Thursday, May 13, 2004

Plot point or pinch point?

I wrote about this topic earlier, but it keeps coming up. Suddenly, when I face my own troubles, I find myself asking, "Is this a plot point or a pinch point?"

A plot point is when the protagonist comes to the end of his resources, when the goal he has been pursuing has gone irrevocably out of reach or his method of pursuing it has utterly failed. A classic story has two plot points: the inciting incident, when the protagonist's life as he knows it changes, as when the tornado takes Dorothy's house out of Kansas and drops it in Oz.

The second plot point comes when the character hits absolute bottom, then stands at the depths of hell and rolls up his sleeves and says, "I'm coming back." Working from this point of despair, the character tries a new tack, something entirely else, and attacks the problem anew. He will either succeed or fail, but it will be a final and irrevocable success or failure. The climax is the result of this final battle, and the denouement is the result of the climax.

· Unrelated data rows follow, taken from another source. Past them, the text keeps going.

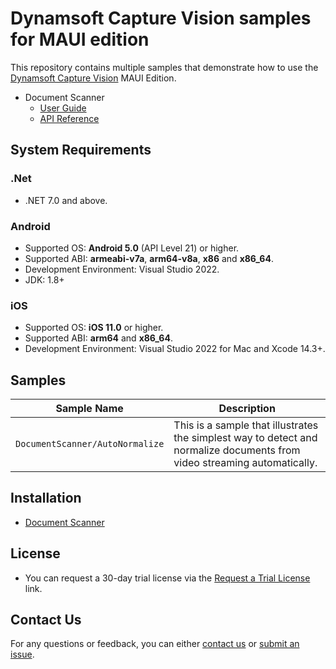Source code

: # Dynamsoft Capture Vision samples for MAUI edition

This repository contains multiple samples that demonstrate how to use the [Dynamsoft Capture Vision](https://www.dynamsoft.com/capture-vision/docs/mobile/programming/maui/) MAUI Edition.

- Document Scanner
  - [User Guide](https://www.dynamsoft.com/document-normalizer/docs/mobile/programming/maui/user-guide.html)
  - [API Reference](https://www.dynamsoft.com/capture-vision/docs/mobile/programming/maui/api-reference/)
  
## System Requirements

### .Net

- .NET 7.0 and above.

### Android

- Supported OS: **Android 5.0** (API Level 21) or higher.
- Supported ABI: **armeabi-v7a**, **arm64-v8a**, **x86** and **x86_64**.
- Development Environment: Visual Studio 2022.
- JDK: 1.8+

### iOS

- Supported OS: **iOS 11.0** or higher.
- Supported ABI: **arm64** and **x86_64**.
- Development Environment: Visual Studio 2022 for Mac and Xcode 14.3+.

## Samples

| Sample Name | Description |
| ----------- | ----------- |
| `DocumentScanner/AutoNormalize` | This is a sample that illustrates the simplest way to detect and normalize documents from video streaming automatically. |

## Installation

- [Document Scanner](https://www.dynamsoft.com/document-normalizer/docs/mobile/programming/maui/user-guide.html#installation)

## License

- You can request a 30-day trial license via the [Request a Trial License](https://www.dynamsoft.com/customer/license/trialLicense?product=dcv&utm_source=samples&package=mobile) link.

## Contact Us

For any questions or feedback, you can either [contact us](https://www.dynamsoft.com/company/contact/) or [submit an issue](https://github.com/Dynamsoft/capture-vision-maui-samples/issues/new).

Pinch points fall between the two plot points, events that show the protagonist's resources dwindling, conditions turning against him, that reveal the necessity, the reality of the despair.

In a story, the fall of an oak leaf can be a plot point, but in real life, these plot events are harder to read. So, in facing the negative events I'm facing right now, the question comes up again and again, Is this a plot point or a pinch point? The difference is that the response to a pinch point is to keep going. The response to a plot point is to find something entirely else.